クラシック音楽を聴こうと思い始めて、何か手がかりのようなものがあればいいなと
思って探していたところ、大学図書館の新書コーナーにあったのを偶然見つけてまさにお誂え向きだと思い早速借りて読みました。
入門書から想像されるような内容、たとえば「まずこの作曲家のこの交響曲を聴け」とか言ったようなことはほとんど書かれていません。私はむしろそういった内容を想像していたのですが著者は敢えてそれを避けたようです。確かにそういった本は巷にあふれてますし、その存在は意味のあるものでしょう。しかし、この本の趣旨はまったく別のところにあります。

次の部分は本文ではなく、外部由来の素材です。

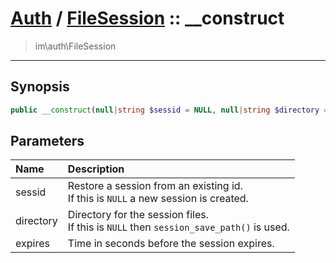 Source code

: # [Auth](auth.md) / [FileSession](auth-FileSession.md) :: __construct
 > im\auth\FileSession
____

## Synopsis
```php
public __construct(null|string $sessid = NULL, null|string $directory = NULL, int $expires = 86400)
```

## Parameters
| Name | Description |
| :--- | :---------- |
| sessid | Restore a session from an existing id.<br />If this is `NULL` a new session is created. |
| directory | Directory for the session files.<br />If this is `NULL` then `session_save_path()` is used. |
| expires | Time in seconds before the session expires. |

クラシック音楽というと、あまり聴かない人にはやはり敷居が高く感じられます。
だから名演・名盤といった無難なガイドが欲しくなるのでしょうが、そこに危険が存在していることを著者は指摘しています。つまり名演を聴き、知っていることで「通」になったと思って視点が狭隘になってしまうことです(フルヴェンこそ至高、カラヤンはダメ、みたいな)。著者がこの本で述べているのは一貫して、音楽に対する謙虚な姿勢だと思います。ある作曲家や演奏家を嫌いといった時、その人は彼らに嫌われている、とはなかなか耳に痛いです。
この本で書かれているのは、クラシックに限ったことではないと思います。
音楽の根本に触れる内容で、真摯に音楽と付き合うと言うことを
少なからず思い出させてくれた様に思います。